**Work task:**
The answer is every line of the records that holds the word "flat", copied in full.
*** Block opens ***
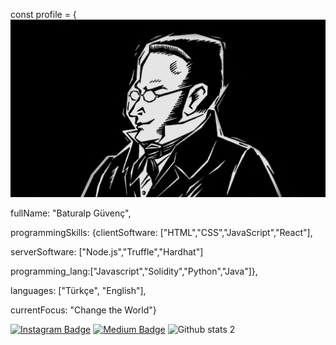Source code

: const profile = { <img src="oie_618104694Pdbdzm.jpg" width="auto">

 fullName: "Baturalp Güvenç",

 programmingSkills: {clientSoftware: ["HTML","CSS","JavaScript","React"],

 serverSoftware: ["Node.js","Truffle","Hardhat"] 
 
programming_lang:["Javascript","Solidity","Python","Java"]},

 languages: ["Türkçe", "English"],

 currentFocus: "Change the World"}






[![Instagram Badge](https://img.shields.io/badge/-Instagram-C13584?style=flat-square&labelColor=C13584&logo=instagram&logoColor=white&link=link)](https://www.instagram.com/baturalpp.guvenc/)
[![Medium Badge](https://img.shields.io/badge/-Medium-757575?style=flat-square&labelColor=757575&logo=Medium&logoColor=white&link=link)](https://medium.com/@baturalpguvenc) 
![Github stats 2](https://github-readme-stats.vercel.app/api?username=baturalpguvenc&show_icons=true&theme=radical)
*** Block closes ***
**Answer box:**
[![Instagram Badge](https://img.shields.io/badge/-Instagram-C13584?style=flat-square&labelColor=C13584&logo=instagram&logoColor=white&link=link)](https://www.instagram.com/baturalpp.guvenc/)
[![Medium Badge](https://img.shields.io/badge/-Medium-757575?style=flat-square&labelColor=757575&logo=Medium&logoColor=white&link=link)](https://medium.com/@baturalpguvenc) 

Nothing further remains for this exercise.